I don’t understand this post at all. Who has not been using SQL in some capacity, somewhere? SQL has been pervasive in application development since forever, and is an essential skill, even for non-developers like business analysts. Even when “NoSQL” was the hot new tech everyone talked about, people were still using SQL somewhere in their stack, often for reporting or analytics.
I’m beginning to get the impression that there’s a new generation of developers who actually haven’t been exposed to SQL that much - the last five years have seen plenty of boot camps that teach MongoDB or similar instead of a relational database.
This is correct. I’ve interviewed several people that only know Active Record or Entity Framework and they struggle doing simple joins/aggregations directly in SQL. They know everything about their ORM of choice, migrations, backups and deployments, but that’s all they know. And to be fair, for smaller projects that’s all you need to know.
And I would say that the corollary to that is older developers like myself who got exposed to NoSQL databases in their early days of immaturity and frequent reliability issues. It was an eye opener when I met a group of young developers who perceived MongoDB as this timeless, essential, and totally reliable piece of infrastructure.
This means learning SQL will benefit your career as a programmer—and it’s a fairly intuitive language to pick up.
“It’s taught in colleges and universities, and it’s really easy to learn.”
Basic things in SQL is easy, even straightforward. But anything advanced, is rapidly far from “easy to learn”, especially when you are doing data analysis.
More than once, I made what I could in SQL, then switched to some other language to use my SQL query, and filter/aggregate my results, where it could have been done in pure SQL :x
The thing is that while those things are still not easy in SQL, as a general rule they are vastly easier than how you’d hand-roll these thing if SQL wasn’t a thing in the first place. Obviously, you have certain cases where this hasn’t proven to be the case, but it would be interesting to know what places you hit a wall.
That’s because it’s a leaky DSL, making it a bad DSL.
DSLs need to stay small in scope in order to be useful and not become more complicated than just doing the things they try to abstract away and make easier. (Another example is CSS, where the simple things are simple, but the complex stuff require understanding way too many fundamental rendering/layout concepts.)
So in this case, yeah, SQL is “basically English” for all the small and simple things, and then for everything else, you need to understand why a given sub-select is 10x slower than a join. “No, John, you can’t just sub-select every single select column expression! You need to understand the execution plan is going to do this and that.” And thus, the abstraction of this terrible DSL breaks, and now you’re finding out the right incantations and forms to get the underlying system to do what you want.

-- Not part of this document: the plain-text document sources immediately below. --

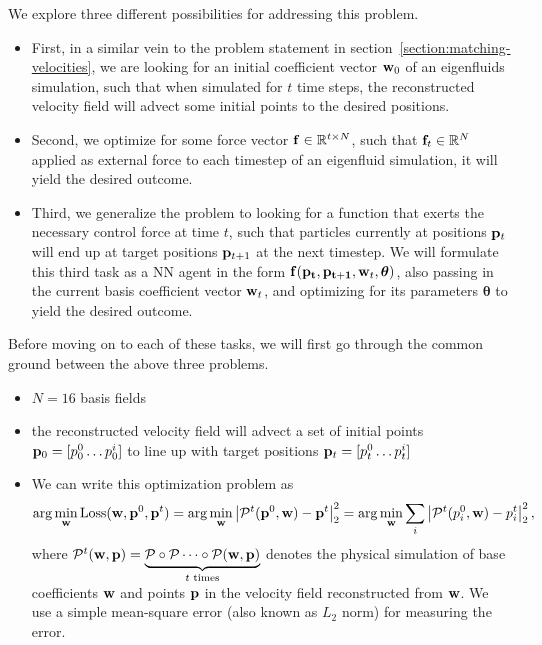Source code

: We explore three different possibilities for addressing this problem. 
\begin{itemize}
  \item First, in a similar vein to the problem statement in
    section~\ref{section:matching-velocities}, we are looking for an initial
    coefficient vector $\vb{w}_0$ of an eigenfluids simulation, such that when
    simulated for $t$ time steps, the reconstructed velocity field will advect
    some initial points to the desired positions.
  \item Second, we optimize for some force vector $\vb{f}\in \mathbb{R}^{t\times
    N}$, such that $\vb{f}_t \in \mathbb{R}^N$ applied as external force to each
    timestep of an eigenfluid simulation, it will yield the desired outcome.
  \item Third, we generalize the problem to looking for a function that exerts
    the necessary control force at time $t$, such that particles currently at
    positions $\vb{p}_t$ will end up at target positions $\vb{p}_{t+1}$ at the
    next timestep. We will formulate this third task as a \acf{NN}
    agent in the form $\vb{f}(\vb{p_t}, \vb{p_{t+1}}, \vb{w}_{t},
    \boldsymbol\theta)$,
    also passing in the current basis coefficient vector $\vb{w}_t$, and
    optimizing for its parameters $\boldsymbol\theta$ to yield the desired outcome.
\end{itemize}

Before moving on to each of these tasks, we will first go through the common
ground between the above three problems.


\begin{itemize}
  \item $N=16$ basis fields
  \item the reconstructed velocity field will advect a set of initial points
$\vb{p}_0 = [p^0_0\dots p^i_0]$ to line up with target positions 
$\vb{p}_{t} = [p_t^0\dots p_t^i]$
  \item We can write this optimization problem as 
$$\arg\min_{\vb{w}} \text{Loss}(\vb{w}, \vb{p}^0, \vb{p}^t)
= \arg\min_{\vb{w}} \left| \mathcal{P}^{t}(\vb{p}^0, \vb{w})
- \vb{p}^t\right|_2^2 = \arg\min_{\vb{w}}
\sum_{i}\left|\mathcal{P}^{t}(p^0_i, \vb{w}) - p^t_i\right|_2^2, $$
where $\mathcal{P}^t(\vb{w}, \vb{p}) = \underbrace{\mathcal{P} \circ
\mathcal{P} \dots \circ \mathcal{P}(\vb{w}, \vb{p})}_{t \text{ times}}$
denotes the physical simulation of base coefficients $\vb{w}$ and 
points $\vb{p}$ in the velocity field reconstructed from $\vb{w}$. We
use a simple mean-square error (also known as $L_2$ norm) for measuring the error.
\end{itemize}


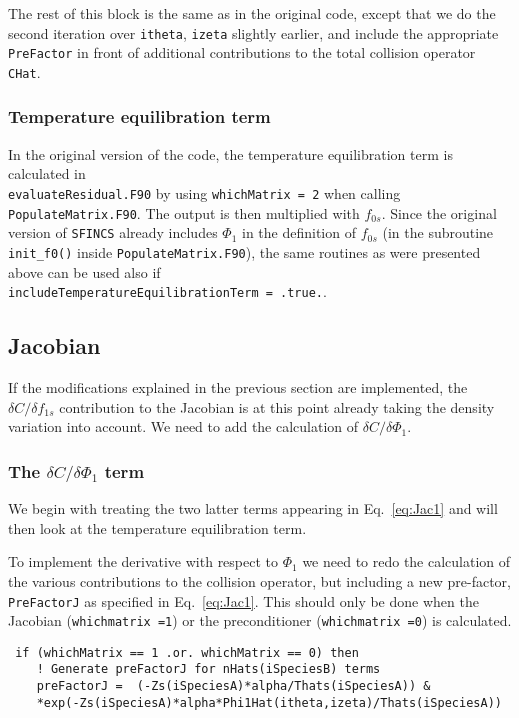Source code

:\documentclass[12pt]{article}
\begin{document}
The rest of this block is the same as in the original code, except that we do the second iteration over \texttt{itheta}, \texttt{izeta} slightly earlier, and include the appropriate \texttt{PreFactor} in front of additional contributions to the total collision operator \texttt{CHat}.

\subsubsection*{Temperature equilibration term}
In the original version of the code, the temperature equilibration term is calculated in \\ \texttt{evaluateResidual.F90} by using \texttt{whichMatrix = 2} when calling \texttt{PopulateMatrix.F90}. The output is then multiplied with $f_{0s}$. Since the original version of \texttt{SFINCS} already includes $\Phi_1$ in the definition of $f_{0s}$ (in the subroutine \texttt{init\_f0()} inside \texttt{PopulateMatrix.F90}), the same routines as were presented above can be used also if\\ \texttt{includeTemperatureEquilibrationTerm = .true.}. 

\subsection*{Jacobian}
 If the modifications explained in the previous section are implemented, the $\delta C/\delta f_{1s}$ contribution to the Jacobian is at this point already taking the density variation into account. We need to add the calculation of $\delta C/\delta \Phi_1$.

\subsubsection*{The $\delta C/\delta \Phi_1$ term}
\label{sec:Jac1}
We begin with treating the two latter terms appearing in Eq.~\eqref{eq:Jac1} and will then look at the temperature equilibration term. 

To implement the derivative with respect to $\Phi_1$ we need to redo the calculation of the various contributions to the collision operator, but including a new pre-factor, \texttt{PreFactorJ} as specified in Eq.~\eqref{eq:Jac1}. This should only be done when the Jacobian (\texttt{whichmatrix =1}) or the preconditioner (\texttt{whichmatrix =0}) is calculated.

\begin{lstlisting}
 if (whichMatrix == 1 .or. whichMatrix == 0) then
    ! Generate preFactorJ for nHats(iSpeciesB) terms              
    preFactorJ =  (-Zs(iSpeciesA)*alpha/Thats(iSpeciesA)) &
    *exp(-Zs(iSpeciesA)*alpha*Phi1Hat(itheta,izeta)/Thats(iSpeciesA))
\end{lstlisting}
\end{document}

So while I personally like relational databases, I can’t stand SQL, and can’t believe we’ve not replaced it yet, or at least an alternative option to use instead.

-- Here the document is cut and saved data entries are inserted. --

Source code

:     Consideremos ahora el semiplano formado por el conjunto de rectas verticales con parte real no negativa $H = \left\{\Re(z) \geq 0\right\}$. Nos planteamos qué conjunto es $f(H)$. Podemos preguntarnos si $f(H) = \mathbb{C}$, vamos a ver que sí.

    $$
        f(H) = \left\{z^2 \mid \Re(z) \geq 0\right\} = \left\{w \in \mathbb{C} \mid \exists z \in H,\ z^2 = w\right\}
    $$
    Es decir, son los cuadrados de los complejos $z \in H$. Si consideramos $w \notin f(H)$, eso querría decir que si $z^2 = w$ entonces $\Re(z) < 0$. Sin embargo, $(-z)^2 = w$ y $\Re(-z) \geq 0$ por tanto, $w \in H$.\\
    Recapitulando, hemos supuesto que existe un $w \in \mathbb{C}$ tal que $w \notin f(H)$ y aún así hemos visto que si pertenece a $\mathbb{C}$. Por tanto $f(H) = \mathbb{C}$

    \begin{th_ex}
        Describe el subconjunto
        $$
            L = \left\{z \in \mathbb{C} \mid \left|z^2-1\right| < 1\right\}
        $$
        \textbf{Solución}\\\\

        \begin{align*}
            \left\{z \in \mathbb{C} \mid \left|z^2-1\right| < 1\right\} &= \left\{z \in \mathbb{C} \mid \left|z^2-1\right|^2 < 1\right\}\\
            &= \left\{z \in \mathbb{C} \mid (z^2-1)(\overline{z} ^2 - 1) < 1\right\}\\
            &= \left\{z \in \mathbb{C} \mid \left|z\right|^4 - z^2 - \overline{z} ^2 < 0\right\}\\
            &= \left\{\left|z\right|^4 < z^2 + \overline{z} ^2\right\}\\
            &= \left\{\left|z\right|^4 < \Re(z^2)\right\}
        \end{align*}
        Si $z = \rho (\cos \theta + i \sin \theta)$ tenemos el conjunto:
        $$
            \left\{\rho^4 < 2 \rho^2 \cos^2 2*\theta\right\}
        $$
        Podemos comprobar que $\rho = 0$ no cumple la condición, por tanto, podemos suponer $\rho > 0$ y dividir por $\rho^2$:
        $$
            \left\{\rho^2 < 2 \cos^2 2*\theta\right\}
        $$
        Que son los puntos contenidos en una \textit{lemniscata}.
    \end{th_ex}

All abstractions leak. A DSL is an abstraction, so it shouldn’t be a surprise that SQL leaks. That doesn’t make SQL a bad abstraction. What could be said to make SQL a bad abstraction is that it implements a compromised version of relational calculus and has done since the beginning.
What kind of things? SQL’s main expressiveness problem is that subqueries are required to generate new name bindings; the main reason I’ve found to switch out of sql is that sometimes aggregations result in really slow execution which can be performed more quickly by explicitly specifying the algorithm.

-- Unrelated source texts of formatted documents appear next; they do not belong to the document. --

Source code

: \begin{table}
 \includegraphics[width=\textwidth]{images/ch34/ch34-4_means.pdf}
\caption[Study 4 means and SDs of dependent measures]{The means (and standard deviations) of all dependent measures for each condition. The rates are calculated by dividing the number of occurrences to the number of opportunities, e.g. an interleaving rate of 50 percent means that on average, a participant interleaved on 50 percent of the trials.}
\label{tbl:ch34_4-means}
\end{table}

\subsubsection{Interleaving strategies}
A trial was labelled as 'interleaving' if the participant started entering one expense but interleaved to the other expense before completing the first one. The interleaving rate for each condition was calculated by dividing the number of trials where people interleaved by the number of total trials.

Isn’t that dialect the SQL standard? Not all database engines implement all of the standard, but they all implement enough that there’s a useful common subset there.
Maybe someone should make a linter which validates that your queries follow the standard and will work in the major SQL engines, but I don’t see a need for much more than that.
SQL as a language is awesome and I love its declarative nature. But is usage has always suffered from a fatal flaw: there’s no good programming interface for it. For example, how do you programmatically add a WHERE clause to a given base query, say under a certain user-controlled condition? Similarly, how would you condtionally add a JOIN? An ORDER BY? The answer to all of these is string concatenation.
The interface is basically: throw me a string and I’ll tell you if it means anything. It’s awkward to do safely and correctly because, IMO, it exists at the wrong level of abstraction.
There are SQL APIs that are safer and more powerful than string concatenation and that support programmatic query construction. jOOQ is the one I use nowadays but there are plenty of others.
Yeah, but under the hood doesn’t that do string concatenations anyway? The benefit is a better API, but someone still has to make the sausage.
To add on to the OP, some people suggest you do things like
SELECT a, b, c
FROM foo
WHERE %(a)s IS NULL or a = %(a)s;
Aside from the duplication (I think there’s a way to do this with one reference, but I forget), this also tends to be optimized poorly (at least in postgresql). I had several queries like this in my app, but I had to switch to dynamic query construction to avoid pathologic query plans.
The process of constructing a SQL query using a library like jOOQ isn’t fundamentally any different than the process of constructing a human-readable JSON payload using a client library for a network service. Yes, it’s probably doing string concatenation somewhere along the line, but that fact is largely hidden from the calling code.
From a more abstract point of view, at some point, no matter what the in-memory representation is, you have to render your query to a flat sequence of bytes to send it to the database server. You can think of SQL as a human-readable wire format. If you have a safe, feature-rich API to build the query in memory before it gets rendered to the wire format, whether the rendering is done via string concatenation or some other technique shouldn’t be of much concern from the application code’s point of view.
But I suspect you mean something more specific by “string concatenation” that I’m not seeing.
String concatenation isn’t bad so long as you’re building a prepared statement or a client side equivalent that can take care of of the interpolation in a more secure way than the average user of the DB driver can.
I don’t understand this post at all. Who has not been using SQL in some capacity, somewhere? SQL has been pervasive in application development since forever, and is an essential skill, even for non-developers like business analysts. Even when “NoSQL” was the hot new tech everyone talked about, people were still using SQL somewhere in their stack, often for reporting or analytics.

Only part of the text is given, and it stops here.